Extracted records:
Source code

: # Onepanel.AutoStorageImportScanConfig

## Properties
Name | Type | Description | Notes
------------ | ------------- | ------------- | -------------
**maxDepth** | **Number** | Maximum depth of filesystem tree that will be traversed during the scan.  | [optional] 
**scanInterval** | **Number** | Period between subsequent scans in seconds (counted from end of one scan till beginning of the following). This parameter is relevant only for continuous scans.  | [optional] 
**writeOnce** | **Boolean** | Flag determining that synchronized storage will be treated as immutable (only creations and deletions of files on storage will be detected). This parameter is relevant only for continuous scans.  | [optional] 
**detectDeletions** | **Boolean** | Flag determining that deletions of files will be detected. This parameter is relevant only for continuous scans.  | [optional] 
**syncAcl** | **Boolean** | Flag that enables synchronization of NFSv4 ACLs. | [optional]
==
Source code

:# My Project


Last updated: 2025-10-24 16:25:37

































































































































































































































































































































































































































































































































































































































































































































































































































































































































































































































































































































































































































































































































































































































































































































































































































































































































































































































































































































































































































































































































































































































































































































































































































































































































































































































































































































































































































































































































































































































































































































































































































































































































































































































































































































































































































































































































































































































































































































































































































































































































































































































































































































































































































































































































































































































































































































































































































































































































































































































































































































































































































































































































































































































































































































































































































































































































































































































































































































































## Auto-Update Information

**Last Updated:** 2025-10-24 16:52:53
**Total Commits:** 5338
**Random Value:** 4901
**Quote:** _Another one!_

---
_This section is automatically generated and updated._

▶ [Exercise brief]: Copy out the lines above with "Boolean" in them.

▶ [The answer]:
**writeOnce** | **Boolean** | Flag determining that synchronized storage will be treated as immutable (only creations and deletions of files on storage will be detected). This parameter is relevant only for continuous scans.  | [optional] 
**detectDeletions** | **Boolean** | Flag determining that deletions of files will be detected. This parameter is relevant only for continuous scans.  | [optional] 
**syncAcl** | **Boolean** | Flag that enables synchronization of NFSv4 ACLs. | [optional]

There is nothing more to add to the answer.